Exercise material
★ ★ ★

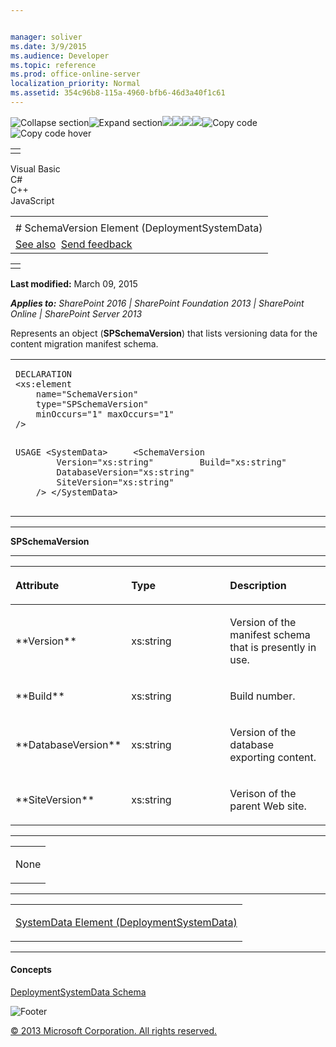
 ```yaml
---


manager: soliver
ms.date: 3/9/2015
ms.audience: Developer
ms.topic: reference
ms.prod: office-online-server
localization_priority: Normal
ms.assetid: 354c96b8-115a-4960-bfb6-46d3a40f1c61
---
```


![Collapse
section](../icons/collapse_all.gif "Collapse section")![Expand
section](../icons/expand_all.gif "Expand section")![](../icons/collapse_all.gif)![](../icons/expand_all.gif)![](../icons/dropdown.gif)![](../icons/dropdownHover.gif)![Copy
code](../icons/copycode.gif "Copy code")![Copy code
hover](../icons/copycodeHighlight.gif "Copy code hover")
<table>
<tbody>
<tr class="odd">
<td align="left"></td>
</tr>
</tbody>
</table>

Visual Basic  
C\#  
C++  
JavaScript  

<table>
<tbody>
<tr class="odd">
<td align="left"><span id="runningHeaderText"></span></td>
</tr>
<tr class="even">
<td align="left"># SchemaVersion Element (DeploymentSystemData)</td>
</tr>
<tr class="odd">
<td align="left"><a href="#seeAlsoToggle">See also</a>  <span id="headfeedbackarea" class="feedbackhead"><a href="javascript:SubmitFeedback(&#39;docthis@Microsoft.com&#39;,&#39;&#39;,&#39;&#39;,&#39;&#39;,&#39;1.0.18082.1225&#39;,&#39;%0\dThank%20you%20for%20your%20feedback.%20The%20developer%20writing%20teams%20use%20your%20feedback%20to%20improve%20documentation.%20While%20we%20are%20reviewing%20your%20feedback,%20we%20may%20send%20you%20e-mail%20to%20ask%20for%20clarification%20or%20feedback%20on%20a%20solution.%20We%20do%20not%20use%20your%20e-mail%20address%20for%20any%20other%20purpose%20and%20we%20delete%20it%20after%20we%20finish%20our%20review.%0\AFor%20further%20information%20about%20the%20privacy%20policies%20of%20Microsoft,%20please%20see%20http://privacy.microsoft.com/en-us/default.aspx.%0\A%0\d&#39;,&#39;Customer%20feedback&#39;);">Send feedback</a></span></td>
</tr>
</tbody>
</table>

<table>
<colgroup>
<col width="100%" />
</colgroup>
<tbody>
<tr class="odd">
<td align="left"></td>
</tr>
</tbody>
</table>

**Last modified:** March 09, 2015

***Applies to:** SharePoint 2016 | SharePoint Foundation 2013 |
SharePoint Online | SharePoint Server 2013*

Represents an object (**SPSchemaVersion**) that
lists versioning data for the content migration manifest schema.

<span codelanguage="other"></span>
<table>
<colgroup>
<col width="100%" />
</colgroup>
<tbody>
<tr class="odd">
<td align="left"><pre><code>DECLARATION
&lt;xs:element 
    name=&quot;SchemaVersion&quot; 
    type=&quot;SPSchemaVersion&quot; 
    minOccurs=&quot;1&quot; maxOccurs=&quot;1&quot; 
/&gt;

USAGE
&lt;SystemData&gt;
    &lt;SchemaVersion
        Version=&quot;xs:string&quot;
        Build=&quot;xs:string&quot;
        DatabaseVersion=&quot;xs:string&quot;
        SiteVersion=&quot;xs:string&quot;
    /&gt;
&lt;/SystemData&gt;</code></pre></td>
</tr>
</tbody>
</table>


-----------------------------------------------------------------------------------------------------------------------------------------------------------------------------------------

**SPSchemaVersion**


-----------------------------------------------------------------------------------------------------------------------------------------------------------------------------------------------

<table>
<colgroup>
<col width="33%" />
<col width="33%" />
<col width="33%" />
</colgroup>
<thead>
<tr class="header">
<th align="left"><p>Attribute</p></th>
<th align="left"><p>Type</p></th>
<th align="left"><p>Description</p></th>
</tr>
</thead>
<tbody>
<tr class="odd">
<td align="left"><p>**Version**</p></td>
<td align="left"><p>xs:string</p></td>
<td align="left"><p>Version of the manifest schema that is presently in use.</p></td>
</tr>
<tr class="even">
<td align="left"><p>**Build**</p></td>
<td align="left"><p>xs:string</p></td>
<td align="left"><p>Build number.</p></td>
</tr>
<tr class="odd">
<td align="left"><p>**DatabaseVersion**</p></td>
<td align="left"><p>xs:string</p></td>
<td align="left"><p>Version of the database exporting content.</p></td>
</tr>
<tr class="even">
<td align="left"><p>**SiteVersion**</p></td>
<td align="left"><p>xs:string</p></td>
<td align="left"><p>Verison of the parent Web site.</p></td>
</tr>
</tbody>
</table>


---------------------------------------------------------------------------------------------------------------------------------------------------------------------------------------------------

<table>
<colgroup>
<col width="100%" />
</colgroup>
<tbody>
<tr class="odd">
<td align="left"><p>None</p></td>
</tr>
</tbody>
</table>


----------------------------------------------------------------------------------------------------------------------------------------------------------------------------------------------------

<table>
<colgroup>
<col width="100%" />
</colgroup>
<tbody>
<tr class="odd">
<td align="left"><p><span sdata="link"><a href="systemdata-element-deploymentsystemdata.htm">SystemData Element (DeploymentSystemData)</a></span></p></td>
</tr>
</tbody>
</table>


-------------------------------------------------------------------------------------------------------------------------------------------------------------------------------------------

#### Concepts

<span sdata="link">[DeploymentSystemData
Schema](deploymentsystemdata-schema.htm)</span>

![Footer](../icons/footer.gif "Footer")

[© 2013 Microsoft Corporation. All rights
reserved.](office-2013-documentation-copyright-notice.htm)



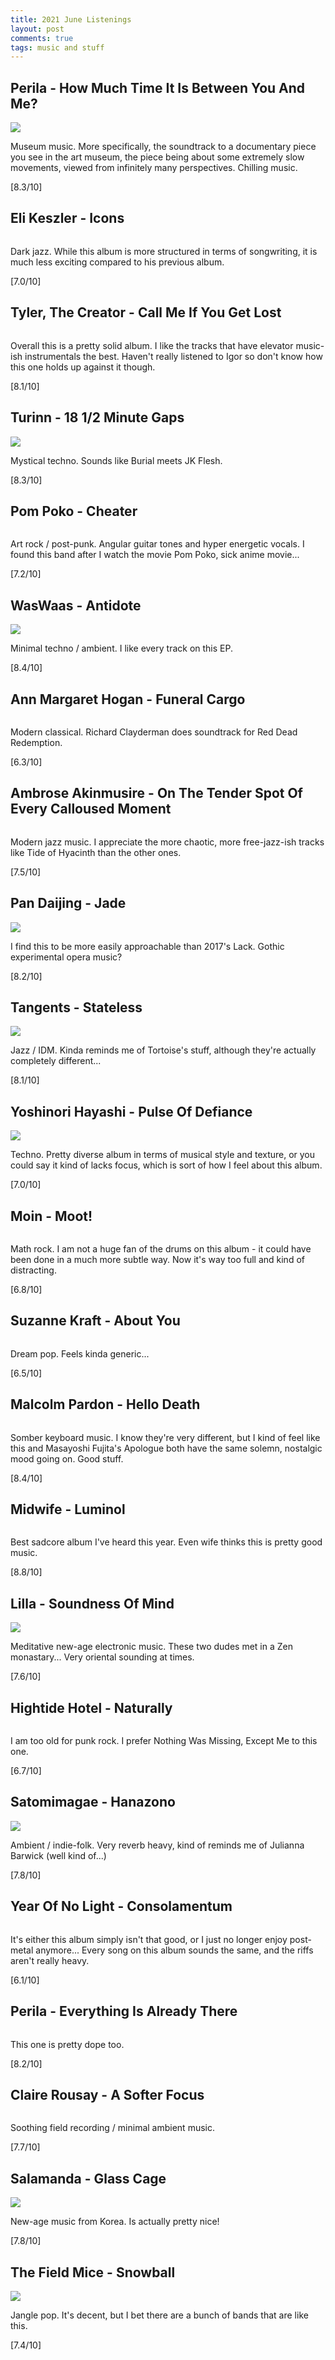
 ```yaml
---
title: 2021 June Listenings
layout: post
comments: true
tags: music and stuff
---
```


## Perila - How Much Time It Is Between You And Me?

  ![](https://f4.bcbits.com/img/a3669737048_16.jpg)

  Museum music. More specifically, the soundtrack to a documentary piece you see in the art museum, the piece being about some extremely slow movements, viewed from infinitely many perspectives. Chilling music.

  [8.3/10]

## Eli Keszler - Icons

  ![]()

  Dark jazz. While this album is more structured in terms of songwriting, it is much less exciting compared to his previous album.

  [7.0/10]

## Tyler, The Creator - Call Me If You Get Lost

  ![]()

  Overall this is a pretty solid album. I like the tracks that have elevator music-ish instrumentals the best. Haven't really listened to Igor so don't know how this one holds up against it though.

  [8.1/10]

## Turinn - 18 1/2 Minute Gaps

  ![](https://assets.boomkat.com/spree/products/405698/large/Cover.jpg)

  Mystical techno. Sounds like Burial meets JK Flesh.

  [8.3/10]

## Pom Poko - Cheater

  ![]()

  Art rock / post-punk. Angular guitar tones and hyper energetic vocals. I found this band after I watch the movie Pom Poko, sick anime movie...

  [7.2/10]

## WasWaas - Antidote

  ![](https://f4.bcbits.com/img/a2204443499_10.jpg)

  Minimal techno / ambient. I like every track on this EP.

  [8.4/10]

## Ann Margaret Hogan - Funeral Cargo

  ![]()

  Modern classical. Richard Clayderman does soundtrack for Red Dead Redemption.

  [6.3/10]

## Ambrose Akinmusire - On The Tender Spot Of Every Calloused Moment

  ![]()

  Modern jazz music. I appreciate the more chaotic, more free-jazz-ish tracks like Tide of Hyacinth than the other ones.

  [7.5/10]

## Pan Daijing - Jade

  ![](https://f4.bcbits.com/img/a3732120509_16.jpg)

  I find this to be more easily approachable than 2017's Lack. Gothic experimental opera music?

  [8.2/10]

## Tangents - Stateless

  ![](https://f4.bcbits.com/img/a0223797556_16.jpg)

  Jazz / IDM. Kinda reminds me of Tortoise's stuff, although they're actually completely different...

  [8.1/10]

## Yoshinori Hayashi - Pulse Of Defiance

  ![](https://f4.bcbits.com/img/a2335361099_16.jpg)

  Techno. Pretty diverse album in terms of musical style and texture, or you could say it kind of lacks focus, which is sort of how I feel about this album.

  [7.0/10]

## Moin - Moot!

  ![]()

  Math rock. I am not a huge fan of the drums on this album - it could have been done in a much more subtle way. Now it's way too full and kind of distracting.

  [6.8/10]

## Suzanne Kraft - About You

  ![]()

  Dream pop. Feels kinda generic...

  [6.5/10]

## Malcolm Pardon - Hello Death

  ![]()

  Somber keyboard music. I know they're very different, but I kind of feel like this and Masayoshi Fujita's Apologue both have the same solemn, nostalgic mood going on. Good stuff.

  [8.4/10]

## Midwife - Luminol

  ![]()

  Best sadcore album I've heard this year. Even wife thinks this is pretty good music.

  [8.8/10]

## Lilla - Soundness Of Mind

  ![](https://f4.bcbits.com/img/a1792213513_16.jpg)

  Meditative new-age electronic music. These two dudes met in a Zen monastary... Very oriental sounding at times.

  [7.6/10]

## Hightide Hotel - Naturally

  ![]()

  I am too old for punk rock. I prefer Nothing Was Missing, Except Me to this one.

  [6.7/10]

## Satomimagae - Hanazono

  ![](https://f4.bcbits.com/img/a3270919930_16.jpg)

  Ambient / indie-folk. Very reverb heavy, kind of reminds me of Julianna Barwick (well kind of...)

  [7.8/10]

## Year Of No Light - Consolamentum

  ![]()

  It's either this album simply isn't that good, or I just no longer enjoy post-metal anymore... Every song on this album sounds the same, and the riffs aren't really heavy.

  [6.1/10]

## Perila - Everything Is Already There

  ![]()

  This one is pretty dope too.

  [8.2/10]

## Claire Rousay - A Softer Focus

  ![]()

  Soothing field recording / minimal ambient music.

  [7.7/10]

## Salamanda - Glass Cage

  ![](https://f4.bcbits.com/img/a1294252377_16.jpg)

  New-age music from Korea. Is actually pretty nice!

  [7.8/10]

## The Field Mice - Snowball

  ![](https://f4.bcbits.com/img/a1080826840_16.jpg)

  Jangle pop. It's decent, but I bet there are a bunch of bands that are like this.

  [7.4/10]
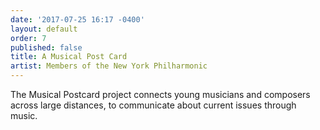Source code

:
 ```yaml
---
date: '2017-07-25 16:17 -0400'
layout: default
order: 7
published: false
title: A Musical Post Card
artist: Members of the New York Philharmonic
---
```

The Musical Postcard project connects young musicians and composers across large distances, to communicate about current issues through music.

★ ★ ★

Description of the task
The lines you need are those containing "that"; find them in the records and copy them.

Solved exercise
Represents an object (**SPSchemaVersion**) that
<td align="left"><p>Version of the manifest schema that is presently in use.</p></td>
  Overall this is a pretty solid album. I like the tracks that have elevator music-ish instrumentals the best. Haven't really listened to Igor so don't know how this one holds up against it though.
  It's either this album simply isn't that good, or I just no longer enjoy post-metal anymore... Every song on this album sounds the same, and the riffs aren't really heavy.
  Jangle pop. It's decent, but I bet there are a bunch of bands that are like this.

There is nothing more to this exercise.